Scott Ferdowsi has a track record of quitting. Writing the Great American Novel? Three chapters. His summer internship? One week. His best friends know exactly what they want to do with the rest of their lives, but Scott can hardly commit to a breakfast cereal, let alone a passion.
With college applications looming, Scott’s parents pressure him to get serious and settle on a career path like engineering or medicine. Desperate for help, he sneaks off to Washington, DC, to seek guidance from a famous professor who specializes in grit, the psychology of success.
He never expects an adventure to unfold out of what was supposed to be a one-day visit. But that’s what Scott gets when he meets Fiora Buchanan, a ballsy college student whose life ambition is to write crossword puzzles. When the bicycle she lends him gets Scott into a high-speed chase, he knows he’s in for the ride of his life. Soon, Scott finds himself sneaking into bars, attempting to pick up girls at the National Zoo, and even giving the crossword thing a try–all while opening his eyes to fundamental truths about who he is and who he wants to be.

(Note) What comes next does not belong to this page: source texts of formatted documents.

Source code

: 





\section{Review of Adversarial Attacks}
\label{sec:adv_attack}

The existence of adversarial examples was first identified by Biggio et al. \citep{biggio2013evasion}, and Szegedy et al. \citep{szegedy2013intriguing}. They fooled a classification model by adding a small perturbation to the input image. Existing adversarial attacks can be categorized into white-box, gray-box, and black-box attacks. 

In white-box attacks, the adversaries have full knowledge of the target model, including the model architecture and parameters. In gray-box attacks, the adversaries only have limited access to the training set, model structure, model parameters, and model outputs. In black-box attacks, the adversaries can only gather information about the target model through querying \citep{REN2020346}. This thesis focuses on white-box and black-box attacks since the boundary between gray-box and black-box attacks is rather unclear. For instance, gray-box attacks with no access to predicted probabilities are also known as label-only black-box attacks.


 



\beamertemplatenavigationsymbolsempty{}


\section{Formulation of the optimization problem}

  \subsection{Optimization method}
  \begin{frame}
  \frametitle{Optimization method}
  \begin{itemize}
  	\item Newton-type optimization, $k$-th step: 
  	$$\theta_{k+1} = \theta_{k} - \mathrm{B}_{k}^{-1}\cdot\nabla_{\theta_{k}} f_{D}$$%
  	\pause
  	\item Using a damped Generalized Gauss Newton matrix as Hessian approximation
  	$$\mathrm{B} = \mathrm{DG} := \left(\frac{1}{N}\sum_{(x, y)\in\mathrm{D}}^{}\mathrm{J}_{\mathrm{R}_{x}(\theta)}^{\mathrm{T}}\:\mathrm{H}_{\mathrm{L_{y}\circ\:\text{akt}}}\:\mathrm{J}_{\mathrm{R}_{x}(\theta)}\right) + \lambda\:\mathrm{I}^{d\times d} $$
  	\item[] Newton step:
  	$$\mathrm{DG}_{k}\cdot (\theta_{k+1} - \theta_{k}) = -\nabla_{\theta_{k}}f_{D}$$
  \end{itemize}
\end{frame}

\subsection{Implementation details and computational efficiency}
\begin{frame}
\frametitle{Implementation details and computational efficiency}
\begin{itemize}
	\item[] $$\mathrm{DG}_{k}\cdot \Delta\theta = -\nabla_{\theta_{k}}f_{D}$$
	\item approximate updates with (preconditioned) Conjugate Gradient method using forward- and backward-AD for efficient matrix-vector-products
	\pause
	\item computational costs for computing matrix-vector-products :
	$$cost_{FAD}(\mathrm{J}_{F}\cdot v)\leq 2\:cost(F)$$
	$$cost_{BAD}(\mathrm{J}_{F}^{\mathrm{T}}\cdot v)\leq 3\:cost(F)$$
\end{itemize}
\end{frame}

5 Reasons Why You Should Read Down and Across
Hello y’all! Long time no see!
Okay, here’s the thing: I wrote an entirely different review so many months ago when I first read this, but I wanted to try to do an entirely new one. I actually enjoyed doing this new one. SOOOOO… here’s five things I loved about this book, and hopefully five reasons to convince you to pick it up too!
1. Down and Across is so dang relatable!
Even though we have different backgrounds and we are on entirely different stages of our lives, I found Scott’s story so relatable it hurts, jk (not really).
This book perfectly captures the apprehensions we had growing up like that debilitating fear of choosing the path to your future, e.g. choosing colleges or fields of study or choosing a job. There is also that lingering concern of choosing wrong, screwing yourself in the process, and never being able to take it back. On top of your internal struggles, there are external (parents, relatives, society) forces that heightens the pressure you already feel.
Scott’s struggles made the book feel so real to me, and I loved that for it.
2. This book has a hopeful message and is very encouraging.
It feels very gratifying that it started with an unmotivated and confused Scott, but it ended with him having the adventure of a lifetime filled with so much self-discovery and grit, as well as acquiring an internship which he actually loved doing!
Also, this book includes one of my favorite quotes in all the books I’ve read last year: “Failure is inevitable. Productive, even”. I want to believe in my heart of hearts that this quote is true for my own sanity. (insert nervous laughter) I guess we might not know where we’re headed yet, but I believe that even with all the missteps we take, we’ll get there.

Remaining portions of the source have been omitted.